Robert F. Kennedy Jr. to speed up development, availability of cheaper alternatives to costly drugs

The Trump administration moved Wednesday to accelerate the development and availability of a broad class of low-cost, competitive drugs that promise to cut billions of dollars in U.S. spending on pharmaceuticals for diabetes, cancer and other conditions.

Health and Human Services Secretary Robert F. Kennedy Jr. said the Food and Drug Administration will streamline the development of biosimilar medications, which are essentially a cheaper, generic version of expensive biologic drugs such as Humira, Avastin and Botox, which made up more than half of all U.S. drug spending last year.

The lower-cost drugs have been bogged down in government red tape and legal loopholes, adding years to development and market access, Mr. Kennedy said during an event Wednesday in Washington.

“The FDA is outdated and burdensome. Its approval process has slowed down the entry of biosimilars, the lower-cost, equally safe alternatives to brand-name biologics,” Mr. Kennedy said. “And even when biosimilars do get approved, current laws often prevent pharmacists or patients from substituting them for the patients who would benefit from a more affordable option. That all ends today.”

The changes mark another step in the Trump administration aimed at lowering the cost of prescription drugs.

The president recently announced deals with Pfizer and other drug manufacturers to make drugs available at “Most Favored Nation” prices. The agreement has so far lowered the price of several drugs Xeljanz, a widely used medication that treats arthritis.

Competing drugs for biologics will also lower costs, Mr. Kennedy said.

Biologics are a class of drugs that are not chemically synthesized and are instead developed from living organisms, such as human or animal cells, proteins and genetic materials. While biologics make up a fraction of all drugs on the market, their cost can be astronomical, and FDA approval takes much longer than for standard generic drugs.

By speeding the approval process and getting biosimilar drugs to the market more quickly, Mr. Kennedy said, prices will come down.

He cited as an example a cutting-edge treatment that can essentially cure sickle-cell anemia. The gene-therapy biologic approved by the FDA in 2023 comes with a price tag of $2.2 million per patient. Medicare and Medicaid cover the cost of the treatment, but only in a handful of states due to the high price of the drug.

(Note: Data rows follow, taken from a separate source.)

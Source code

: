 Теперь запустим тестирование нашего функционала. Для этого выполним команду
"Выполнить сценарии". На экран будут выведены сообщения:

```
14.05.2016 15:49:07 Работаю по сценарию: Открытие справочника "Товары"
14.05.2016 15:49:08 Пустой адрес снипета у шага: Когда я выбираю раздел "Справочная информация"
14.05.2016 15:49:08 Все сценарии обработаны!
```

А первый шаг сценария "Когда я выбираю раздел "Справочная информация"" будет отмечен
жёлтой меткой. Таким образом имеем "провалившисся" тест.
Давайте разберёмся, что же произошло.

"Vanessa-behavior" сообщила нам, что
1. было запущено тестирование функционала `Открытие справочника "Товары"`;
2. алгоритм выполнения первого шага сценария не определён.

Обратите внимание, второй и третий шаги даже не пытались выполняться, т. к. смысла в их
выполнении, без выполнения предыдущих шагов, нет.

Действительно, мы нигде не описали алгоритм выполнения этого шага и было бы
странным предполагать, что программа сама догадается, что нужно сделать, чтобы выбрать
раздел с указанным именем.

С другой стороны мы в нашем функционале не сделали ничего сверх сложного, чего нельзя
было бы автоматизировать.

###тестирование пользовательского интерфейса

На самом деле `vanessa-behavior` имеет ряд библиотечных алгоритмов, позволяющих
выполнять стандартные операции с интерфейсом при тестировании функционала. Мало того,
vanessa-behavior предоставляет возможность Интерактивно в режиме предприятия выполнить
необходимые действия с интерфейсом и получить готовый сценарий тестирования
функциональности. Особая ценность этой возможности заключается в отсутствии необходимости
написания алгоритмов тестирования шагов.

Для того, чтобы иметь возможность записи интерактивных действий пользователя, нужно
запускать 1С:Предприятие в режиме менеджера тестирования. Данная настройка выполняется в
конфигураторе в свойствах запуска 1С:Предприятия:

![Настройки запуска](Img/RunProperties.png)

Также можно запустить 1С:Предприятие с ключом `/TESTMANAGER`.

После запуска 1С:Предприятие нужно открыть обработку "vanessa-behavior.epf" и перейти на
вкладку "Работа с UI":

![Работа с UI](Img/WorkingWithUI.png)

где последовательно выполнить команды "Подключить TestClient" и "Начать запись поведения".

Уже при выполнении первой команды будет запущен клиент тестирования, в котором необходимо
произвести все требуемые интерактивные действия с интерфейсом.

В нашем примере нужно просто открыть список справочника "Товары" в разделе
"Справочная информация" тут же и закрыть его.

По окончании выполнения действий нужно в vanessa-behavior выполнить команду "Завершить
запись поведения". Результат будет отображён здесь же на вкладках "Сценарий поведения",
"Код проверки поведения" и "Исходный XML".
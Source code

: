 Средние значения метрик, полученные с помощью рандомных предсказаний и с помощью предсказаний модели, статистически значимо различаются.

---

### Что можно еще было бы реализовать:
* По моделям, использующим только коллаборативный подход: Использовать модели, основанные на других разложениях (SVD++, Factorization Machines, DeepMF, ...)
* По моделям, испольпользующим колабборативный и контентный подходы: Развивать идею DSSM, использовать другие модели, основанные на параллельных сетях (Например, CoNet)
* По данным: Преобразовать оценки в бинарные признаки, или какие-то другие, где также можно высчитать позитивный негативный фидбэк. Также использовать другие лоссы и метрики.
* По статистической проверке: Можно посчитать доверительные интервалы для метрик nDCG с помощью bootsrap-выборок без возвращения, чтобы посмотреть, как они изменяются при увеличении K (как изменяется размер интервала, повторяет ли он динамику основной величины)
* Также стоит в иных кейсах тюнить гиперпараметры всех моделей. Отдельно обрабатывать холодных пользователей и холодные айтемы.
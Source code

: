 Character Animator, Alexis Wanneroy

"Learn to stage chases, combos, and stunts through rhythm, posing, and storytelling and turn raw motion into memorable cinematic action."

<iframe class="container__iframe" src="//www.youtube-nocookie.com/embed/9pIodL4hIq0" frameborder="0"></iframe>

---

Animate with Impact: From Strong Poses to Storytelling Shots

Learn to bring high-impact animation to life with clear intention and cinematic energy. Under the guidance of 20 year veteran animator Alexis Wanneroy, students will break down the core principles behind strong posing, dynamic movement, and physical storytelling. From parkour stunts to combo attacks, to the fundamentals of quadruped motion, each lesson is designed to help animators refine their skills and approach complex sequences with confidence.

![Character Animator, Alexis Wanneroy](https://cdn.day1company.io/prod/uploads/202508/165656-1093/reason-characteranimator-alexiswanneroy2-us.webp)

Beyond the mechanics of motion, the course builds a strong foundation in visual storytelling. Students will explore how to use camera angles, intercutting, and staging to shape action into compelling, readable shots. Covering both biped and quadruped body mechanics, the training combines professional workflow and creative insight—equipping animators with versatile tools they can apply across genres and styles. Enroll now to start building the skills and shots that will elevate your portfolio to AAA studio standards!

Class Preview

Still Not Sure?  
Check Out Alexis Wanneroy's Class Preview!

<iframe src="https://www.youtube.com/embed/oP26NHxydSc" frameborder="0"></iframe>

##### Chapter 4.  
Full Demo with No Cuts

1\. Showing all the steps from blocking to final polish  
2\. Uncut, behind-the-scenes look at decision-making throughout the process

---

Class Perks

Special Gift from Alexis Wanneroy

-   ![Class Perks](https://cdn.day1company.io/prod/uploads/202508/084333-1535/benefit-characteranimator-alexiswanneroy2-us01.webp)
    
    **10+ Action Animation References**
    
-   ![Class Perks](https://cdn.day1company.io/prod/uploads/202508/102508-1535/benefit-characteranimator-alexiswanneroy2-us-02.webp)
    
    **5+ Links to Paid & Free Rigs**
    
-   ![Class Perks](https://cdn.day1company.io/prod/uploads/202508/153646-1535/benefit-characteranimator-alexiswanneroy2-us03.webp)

“If we can get a generic drug, a biosimilar that does the exact same thing for a fraction of the cost, we can make that treatment available in every state,” Mr. Kennedy said. Insurance companies would also be more likely to cover the cost of the treatment because it would be cheaper than treating the disease over the long term.

Other examples of biologic drugs include Humira, a treatment for rheumatoid arthritis and Crohn’s disease, Avastin, which treats cervical, colorectal, lung and other cancers, and the breast cancer treatment Herceptin.

The biologic Lantus, a long-acting insulin injector taken by people with diabetes, costs about $500 for a pack of five pre-filled pens for those not covered by insurance. Two biosimilar drugs were recently approved by the FDA and are available to purchase, but they are almost equally as expensive.

Mr. Kennedy said additional generic alternatives will ultimately make biologics such as Lantus much cheaper.

He blamed the pharmaceutical companies for slowing down the approval of biosimilar drugs and said they spent hundreds of millions of dollars lobbying Congress more than a decade ago to ensure generic alternatives would be more difficult and expensive to approve.

The results were costly.

Between 2013 and 2021, U.S. spending on biologics grew from $100 billion to $260 billion. By 2024, it topped $407 billion and for some individual patients, drug costs amount to $500,000 or more annually.

“That’s not a health care system, that’s a hostage crisis,” Mr. Kennedy said.